2025 Tax Plan package passed, with several amendments, by Lower House of Parliament
On November 14, 2024, the Lower House of the Dutch Parliament passed the 2025 Tax Plan package. It concerns the following tax bills:
- 2025 Tax Plan
- 2025 Tax Plan BES Islands
- Minimum Taxation Act (Amendment) Act 2024
- Business Succession Tax Relief (Amendment) Act 2025
- Other Tax Measures 2025
- Taxation Miscellaneous Provisions Act 2025
- Netting scheme (Termination) Act
- Amendment of the Child-related Budget Act to increase the child-related budget as a means of improving consumer purchasing power
- Amendment of the Surviving Dependents Act and the Participation Act in connection with the double general tax credit in the reference minimum wage not being phased out in 2025, 2026 and 2027
- Amendment of the Personal Rent Allowance Contribution (Reduction) Act, the Housing Allowance Act and several other Acts to improve purchasing power and simplify the scheme
We refer to our memorandum on the plans presented on Budget Day and our memo’s about the three subsequent Memorandums of Amendment that mainly concerned the business succession tax relief, the 30% ruling, and the extended deadline for restructuring a mutual fund.
In particular with regard to the 2025 Tax Plan and the Business Succession Tax Relief (Amendment) Act 2025, the Lower House approved various last-minute amendments to the earlier proposals. Several motions were also adopted.
Adopted amendments
The main changes achieved by the adopted amendments are addressed below.

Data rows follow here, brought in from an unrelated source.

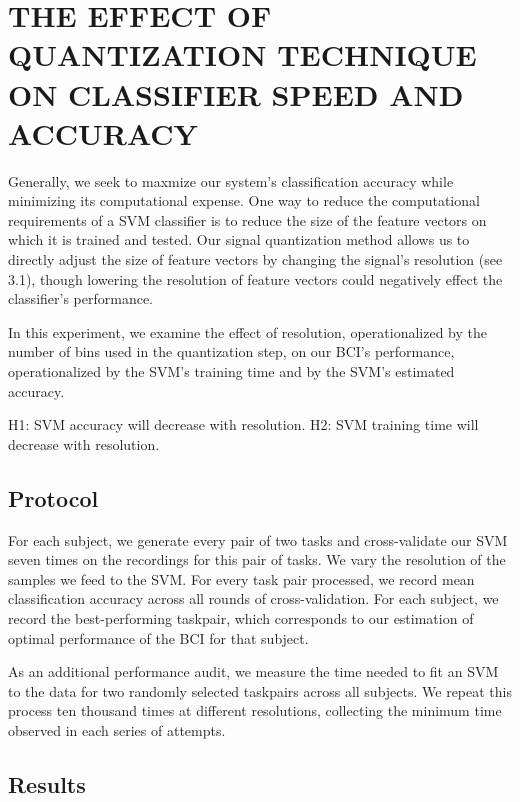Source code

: \section{\uppercase{The effect of quantization technique on classifier speed and accuracy}}


Generally, we seek to maxmize our system's classification accuracy while minimizing its computational expense. One way to reduce the computational requirements of a SVM classifier is to reduce the size of the feature vectors on which it is trained and tested. Our signal quantization method allows us to directly adjust the size of feature vectors by changing the signal's resolution (see 3.1), though lowering the resolution of feature vectors could negatively effect the classifier's performance.

In this experiment, we examine the effect of resolution, operationalized by the number of bins used in the quantization step, on our BCI's performance, operationalized by the SVM's training time and by the SVM's estimated accuracy. 

H1: SVM accuracy will decrease with resolution.
H2: SVM training time will decrease with resolution.

\subsection{Protocol}

For each subject, we generate every pair of two tasks and cross-validate our SVM seven times on the recordings for this pair of tasks. We vary the resolution of the samples we feed to the SVM. For every task pair processed, we record mean classification accuracy across all rounds of cross-validation. For each subject, we record the best-performing taskpair, which corresponds to our estimation of optimal performance of the BCI for that subject.

As an additional performance audit, we measure the time needed to fit an SVM to the data for two randomly selected taskpairs across all subjects. We repeat this process ten thousand times at different resolutions, collecting the minimum time observed in each series of attempts.

\subsection{Results}

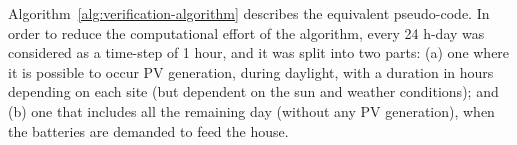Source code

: %
%
%
% 
%
%
%

Algorithm~\ref{alg:verification-algorithm} describes the equivalent pseudo-code. %
In order to reduce the computational effort of the algorithm,
every 24 h-day was considered as a time-step of 1 hour, and it was split into two parts: (a) one where it is possible to occur PV generation, during daylight, with a duration in hours depending on each site (but dependent on the sun and weather conditions); and (b) one that includes all the remaining day (without any PV generation), when the batteries are demanded to feed the house.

The proposed anti-fragmentation measure for the generic interest deduction limitation will not be introduced: The interest deduction limitation contains a tax‑exempt amount, which means that at least EUR 1 million in net interest expenses may be deducted per taxpayer under this scheme. In the 2025 Tax Plan it had been proposed to exclude real estate entities from using this tax-exempt amount in order to prevent it being used more than once. The amendment has done away with the proposed anti-fragmentation measure. The scheme will retain its current form, with each taxpayer being able to make use of the tax-exempt amount. The loss of tax revenue will be compensated for by setting the deductible scope in this scheme at 24.5% of the EBITDA for tax purposes for all corporate income taxpayers, instead of increasing it to 25% as was proposed. A motion was also adopted to map how other EU Member States have overcome this issue.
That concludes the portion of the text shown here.